[[ EXCERPTED DATA open ]]

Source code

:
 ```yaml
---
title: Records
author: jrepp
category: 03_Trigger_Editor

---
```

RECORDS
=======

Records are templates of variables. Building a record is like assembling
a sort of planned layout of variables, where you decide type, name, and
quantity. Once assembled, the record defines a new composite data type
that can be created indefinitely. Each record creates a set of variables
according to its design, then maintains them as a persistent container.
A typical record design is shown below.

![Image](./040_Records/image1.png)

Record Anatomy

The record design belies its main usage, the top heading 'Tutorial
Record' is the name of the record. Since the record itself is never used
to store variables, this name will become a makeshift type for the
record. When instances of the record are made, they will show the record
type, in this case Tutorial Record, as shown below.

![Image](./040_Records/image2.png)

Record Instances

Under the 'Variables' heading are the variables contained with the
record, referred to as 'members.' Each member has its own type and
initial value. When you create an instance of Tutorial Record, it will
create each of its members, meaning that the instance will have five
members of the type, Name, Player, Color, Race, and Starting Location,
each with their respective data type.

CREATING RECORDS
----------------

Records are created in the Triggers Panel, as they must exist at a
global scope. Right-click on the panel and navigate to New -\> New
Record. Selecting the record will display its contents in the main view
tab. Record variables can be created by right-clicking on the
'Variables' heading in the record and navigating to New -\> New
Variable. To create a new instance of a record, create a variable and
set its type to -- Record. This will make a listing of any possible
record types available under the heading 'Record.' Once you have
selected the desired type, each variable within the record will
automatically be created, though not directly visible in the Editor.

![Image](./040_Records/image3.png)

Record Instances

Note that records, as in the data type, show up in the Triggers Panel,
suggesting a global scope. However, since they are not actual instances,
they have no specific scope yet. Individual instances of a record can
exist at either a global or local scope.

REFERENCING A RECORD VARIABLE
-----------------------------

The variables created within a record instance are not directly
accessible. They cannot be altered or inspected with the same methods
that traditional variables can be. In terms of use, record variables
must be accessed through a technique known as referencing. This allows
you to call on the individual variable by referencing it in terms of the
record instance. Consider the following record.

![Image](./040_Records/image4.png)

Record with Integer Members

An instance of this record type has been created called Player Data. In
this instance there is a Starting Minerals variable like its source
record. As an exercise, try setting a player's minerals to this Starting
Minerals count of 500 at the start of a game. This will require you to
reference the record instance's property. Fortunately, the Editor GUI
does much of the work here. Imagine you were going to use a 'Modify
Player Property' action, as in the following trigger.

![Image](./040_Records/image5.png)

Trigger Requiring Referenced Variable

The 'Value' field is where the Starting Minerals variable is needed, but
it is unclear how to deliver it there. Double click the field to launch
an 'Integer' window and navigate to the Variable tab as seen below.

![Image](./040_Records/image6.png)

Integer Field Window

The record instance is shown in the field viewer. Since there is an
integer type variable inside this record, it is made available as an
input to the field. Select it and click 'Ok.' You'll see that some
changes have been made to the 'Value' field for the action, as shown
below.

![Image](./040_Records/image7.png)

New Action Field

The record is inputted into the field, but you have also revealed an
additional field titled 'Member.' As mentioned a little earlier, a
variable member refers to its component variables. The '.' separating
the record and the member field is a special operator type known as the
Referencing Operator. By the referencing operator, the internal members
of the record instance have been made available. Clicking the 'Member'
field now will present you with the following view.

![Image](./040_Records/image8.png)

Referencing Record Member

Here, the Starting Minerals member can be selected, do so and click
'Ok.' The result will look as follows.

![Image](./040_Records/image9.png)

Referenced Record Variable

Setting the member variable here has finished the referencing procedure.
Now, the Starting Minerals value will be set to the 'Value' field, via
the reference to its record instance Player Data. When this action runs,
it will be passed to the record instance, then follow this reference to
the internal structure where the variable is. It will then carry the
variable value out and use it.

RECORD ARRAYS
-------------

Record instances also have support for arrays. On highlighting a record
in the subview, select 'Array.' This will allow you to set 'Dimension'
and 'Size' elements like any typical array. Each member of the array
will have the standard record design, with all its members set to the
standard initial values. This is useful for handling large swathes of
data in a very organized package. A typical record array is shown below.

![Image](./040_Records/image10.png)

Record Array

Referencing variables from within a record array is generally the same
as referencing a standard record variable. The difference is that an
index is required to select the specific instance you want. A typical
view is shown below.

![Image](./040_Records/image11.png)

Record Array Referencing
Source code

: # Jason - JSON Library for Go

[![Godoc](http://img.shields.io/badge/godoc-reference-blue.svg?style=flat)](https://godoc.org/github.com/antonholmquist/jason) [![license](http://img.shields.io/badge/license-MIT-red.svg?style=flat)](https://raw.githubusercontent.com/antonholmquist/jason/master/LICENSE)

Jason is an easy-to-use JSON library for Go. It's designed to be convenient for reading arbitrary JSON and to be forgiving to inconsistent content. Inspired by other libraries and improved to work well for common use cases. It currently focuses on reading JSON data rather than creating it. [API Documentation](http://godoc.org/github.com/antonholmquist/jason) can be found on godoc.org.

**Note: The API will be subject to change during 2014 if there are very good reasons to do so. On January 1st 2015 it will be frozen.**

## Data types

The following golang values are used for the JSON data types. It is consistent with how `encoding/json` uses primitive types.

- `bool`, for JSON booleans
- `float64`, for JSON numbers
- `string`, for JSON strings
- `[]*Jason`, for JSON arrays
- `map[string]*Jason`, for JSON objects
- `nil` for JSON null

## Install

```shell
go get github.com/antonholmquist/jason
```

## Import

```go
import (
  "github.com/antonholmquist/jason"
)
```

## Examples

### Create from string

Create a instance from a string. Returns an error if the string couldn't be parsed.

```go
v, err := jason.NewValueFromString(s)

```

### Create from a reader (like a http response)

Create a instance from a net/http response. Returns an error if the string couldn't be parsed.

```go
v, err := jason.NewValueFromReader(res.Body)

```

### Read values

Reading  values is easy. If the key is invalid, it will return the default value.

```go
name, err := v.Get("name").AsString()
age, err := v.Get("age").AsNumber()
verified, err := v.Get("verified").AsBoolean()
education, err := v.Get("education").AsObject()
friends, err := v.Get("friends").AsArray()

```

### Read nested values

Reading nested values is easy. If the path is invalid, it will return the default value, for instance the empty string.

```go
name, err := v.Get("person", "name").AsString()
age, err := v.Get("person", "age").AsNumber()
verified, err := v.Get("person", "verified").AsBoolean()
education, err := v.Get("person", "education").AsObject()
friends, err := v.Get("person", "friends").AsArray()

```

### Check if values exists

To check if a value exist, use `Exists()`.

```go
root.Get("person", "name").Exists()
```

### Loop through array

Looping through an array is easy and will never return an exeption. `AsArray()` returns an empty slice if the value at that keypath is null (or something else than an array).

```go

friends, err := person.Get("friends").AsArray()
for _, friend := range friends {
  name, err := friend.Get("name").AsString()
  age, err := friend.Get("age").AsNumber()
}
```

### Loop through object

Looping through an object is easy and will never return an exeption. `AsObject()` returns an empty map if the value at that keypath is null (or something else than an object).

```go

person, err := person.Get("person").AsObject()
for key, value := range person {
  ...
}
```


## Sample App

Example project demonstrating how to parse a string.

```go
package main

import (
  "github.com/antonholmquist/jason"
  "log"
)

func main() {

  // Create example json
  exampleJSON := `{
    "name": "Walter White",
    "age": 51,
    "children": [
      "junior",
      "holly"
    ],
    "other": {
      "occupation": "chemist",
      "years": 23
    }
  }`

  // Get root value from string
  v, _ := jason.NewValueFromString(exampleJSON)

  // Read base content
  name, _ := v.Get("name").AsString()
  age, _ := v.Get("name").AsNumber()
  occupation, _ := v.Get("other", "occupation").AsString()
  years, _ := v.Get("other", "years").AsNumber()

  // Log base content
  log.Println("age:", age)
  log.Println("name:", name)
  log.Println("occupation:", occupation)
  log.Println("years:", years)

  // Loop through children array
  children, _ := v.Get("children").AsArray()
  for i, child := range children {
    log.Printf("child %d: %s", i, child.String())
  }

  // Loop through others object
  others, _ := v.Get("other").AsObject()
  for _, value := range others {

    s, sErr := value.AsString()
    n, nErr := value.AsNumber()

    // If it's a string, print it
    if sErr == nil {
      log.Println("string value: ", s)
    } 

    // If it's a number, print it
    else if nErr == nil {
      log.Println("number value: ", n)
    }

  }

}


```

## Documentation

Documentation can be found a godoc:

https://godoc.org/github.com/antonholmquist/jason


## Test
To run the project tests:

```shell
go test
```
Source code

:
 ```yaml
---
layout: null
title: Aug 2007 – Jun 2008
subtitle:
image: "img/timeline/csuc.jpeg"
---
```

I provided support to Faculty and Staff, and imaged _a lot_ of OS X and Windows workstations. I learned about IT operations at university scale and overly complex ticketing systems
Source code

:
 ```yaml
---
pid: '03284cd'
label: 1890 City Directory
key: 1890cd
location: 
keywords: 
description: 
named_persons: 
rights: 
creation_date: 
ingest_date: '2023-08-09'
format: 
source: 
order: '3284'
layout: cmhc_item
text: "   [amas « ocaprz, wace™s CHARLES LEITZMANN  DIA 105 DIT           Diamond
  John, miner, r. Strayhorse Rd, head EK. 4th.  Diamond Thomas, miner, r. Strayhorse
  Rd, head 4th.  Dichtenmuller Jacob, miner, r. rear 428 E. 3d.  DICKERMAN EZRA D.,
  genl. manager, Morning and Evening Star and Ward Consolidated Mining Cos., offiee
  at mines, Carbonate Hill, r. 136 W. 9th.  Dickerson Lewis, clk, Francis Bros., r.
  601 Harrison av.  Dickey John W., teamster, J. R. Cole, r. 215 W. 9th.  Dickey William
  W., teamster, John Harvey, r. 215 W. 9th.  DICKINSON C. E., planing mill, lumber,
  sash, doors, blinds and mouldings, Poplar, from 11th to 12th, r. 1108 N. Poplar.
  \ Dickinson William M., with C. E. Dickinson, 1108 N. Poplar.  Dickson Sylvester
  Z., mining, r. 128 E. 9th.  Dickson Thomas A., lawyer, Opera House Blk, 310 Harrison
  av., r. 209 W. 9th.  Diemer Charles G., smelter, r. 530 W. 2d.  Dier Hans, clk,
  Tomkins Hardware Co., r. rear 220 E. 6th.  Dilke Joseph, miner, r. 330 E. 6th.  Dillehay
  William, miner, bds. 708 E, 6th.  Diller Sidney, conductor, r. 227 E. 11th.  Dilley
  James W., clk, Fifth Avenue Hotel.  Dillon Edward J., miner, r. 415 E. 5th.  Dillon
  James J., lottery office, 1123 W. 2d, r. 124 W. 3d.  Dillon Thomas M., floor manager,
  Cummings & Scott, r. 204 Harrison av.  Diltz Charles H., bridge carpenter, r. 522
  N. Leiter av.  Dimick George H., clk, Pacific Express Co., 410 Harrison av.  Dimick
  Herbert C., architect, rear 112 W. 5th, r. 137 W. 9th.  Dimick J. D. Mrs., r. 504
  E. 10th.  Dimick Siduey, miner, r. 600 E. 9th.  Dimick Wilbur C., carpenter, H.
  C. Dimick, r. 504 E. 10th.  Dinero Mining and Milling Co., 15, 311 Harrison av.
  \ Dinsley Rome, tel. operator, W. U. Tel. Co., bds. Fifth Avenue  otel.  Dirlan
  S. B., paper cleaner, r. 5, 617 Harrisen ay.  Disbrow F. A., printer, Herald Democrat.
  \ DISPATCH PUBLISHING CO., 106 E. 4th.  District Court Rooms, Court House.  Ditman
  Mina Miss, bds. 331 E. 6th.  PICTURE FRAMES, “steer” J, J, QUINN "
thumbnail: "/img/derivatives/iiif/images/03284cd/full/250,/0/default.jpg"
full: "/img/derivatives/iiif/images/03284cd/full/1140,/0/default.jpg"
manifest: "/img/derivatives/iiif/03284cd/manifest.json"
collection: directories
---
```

[[ EXCERPTED DATA closed ]]

**ABOUT THIS EXERCISE:**
Considering only the data above, return the lines in which "Dillon" occurs.

**EXPECTED OUTPUT:**
  James W., clk, Fifth Avenue Hotel.  Dillon Edward J., miner, r. 415 E. 5th.  Dillon
  James J., lottery office, 1123 W. 2d, r. 124 W. 3d.  Dillon Thomas M., floor manager,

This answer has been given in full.